Honky Tonk Man is on commentary here (woo) and says his list of possible New Honky Tonk Men is down to “about three.” It takes Honky longer to find a Second Honky than Second Honky actually exists. Spoiler alert: Billy Gunn is the new Honky, because when you think of the word “honky,” you think Billy Gunn.


Best: That Woman Is Pretty Awesome

Man, early Chyna ruled. She should’ve never talked, never gotten into romance angles and never stopped looking like a jacked-up Ramsay Bolton with a ponytail.

Goldust wrestles the dreaded Tim McNeany, who is so important he gets his “look at this jobber” closeup in the dark during Goldust’s entrance. Hunter Hearst Helmsley and Chyna show up like two seconds in and stand on the stage to cause a distraction, of course, and jump Goldust after the match. Marlena jumps on Chyna’s … sorry, That Woman’s back to try to stop her, which leads to That Woman going NUCLEAR and military pressing referees into each other. It’s great, and seeing Chyna hoist Harvey Wippleman like he’s full of helium is super impressive.

It’s interesting that they didn’t do Hunter and Chyna vs. Goldust and Marlena in a mixed tag at WrestleMania 13 but I guess Chyna wasn’t ready, Sable needed that spot at 14, and Terri Runnels WrestleMania matches are a horrible, horrible idea.

Best: LOL Bret Hart

This honestly might be the best moment of the show.

Jim Ross interviews Ken Shamrock (who is dressed like an extra from The Wire) and announces that he’s officially joined the World Wrestling Federation, and will be officiating the Bret Hart vs. Stone Cold Steve Austin submission match at WrestleMania. Who knows more about submissions than the Ultimate Fighting guy, right?

Well, Stone Cold Steve Austins shows up on the TitanTron to talk some shit, but gets almost immediately interrupted by Bret Hart’s music. Bret comes to the ring, ignores the existence of both Stone Cold AND Ken Shamrock, and launches into a like 10-minute promo about how he knows more about submission wrestling than anybody. TO KEN SHAMROCK’S FACE. He expounds endlessly about how people say he’s been crying and complaining, but how that crying and complaining has gotten him opportunities, and is totally justified because he’s the smartest and best and most beloved and humblest superstar in the company and deserves the title. I love how the WrestleMania 13 match has been forever thought of as a “double-turn,” as if Bret Hart wasn’t heel as shit already.

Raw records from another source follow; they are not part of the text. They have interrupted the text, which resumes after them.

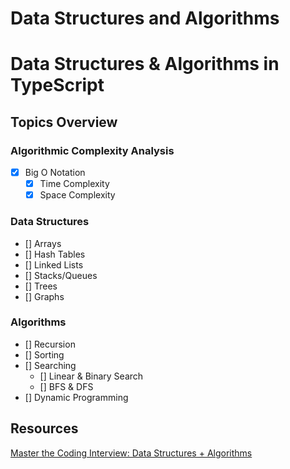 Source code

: # Data Structures and Algorithms

# Data Structures & Algorithms in TypeScript

## Topics Overview

### Algorithmic Complexity Analysis

- [x] Big O Notation
  - [x] Time Complexity
  - [x] Space Complexity

### Data Structures

- [] Arrays
- [] Hash Tables
- [] Linked Lists
- [] Stacks/Queues
- [] Trees
- [] Graphs

### Algorithms

- [] Recursion
- [] Sorting
- [] Searching
  - [] Linear & Binary Search
  - [] BFS & DFS
- [] Dynamic Programming

## Resources

[Master the Coding Interview: Data Structures + Algorithms](https://www.udemy.com/course/master-the-coding-interview-data-structures-algorithms/?couponCode=GENAISALE24)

Austin finally comes out to give them both the finger, and we’re only a week away from the match that would officially send Bret over the edge and get him ready to make Stone Cold the biggest star in the world at WrestleMania. This really is the best and best executed feud in WWF history. No hyperbole. It’s still aces, every single week.


Worst: Enjoy These Russo Main Events For The Rest Of Your Life

Finally we get to the main event, which pays off the 20-minute show-opening promo and accidental opponent-hitting in the most retroactively Raw way possible.

Undertaker told Sid he wanted to wrestle Mankind and Vader by himself, right? So Sid shows up to wrestle them and Undertaker is “late,” causing Sid to have to wrestle them alone. WHOOPS! Eventually Taker shows up, but as soon as Sid’s able to get his ducks in a row, he powerbombs his own partner in the middle of the ring and bails. That allows Mankind and Vader to pick up a cheap win, and now Sid and Undertaker are suddenly BLOOD RIVALS, which is lucky because their WrestleMania main event is in two weeks.

Long promos setting up partner miscommunication in tag team main events with dirty finishes, insider lingo, gay jokes, segments that bleed into one another, constant distraction finishes, constant interference, constant post-match attacks, a casual obsession with other promotions (WCW, ECW and UFC) and Bret Hart and Stone Cold Steve Austin being the best part of the show. Welcome to Raw, ladies and jennamen.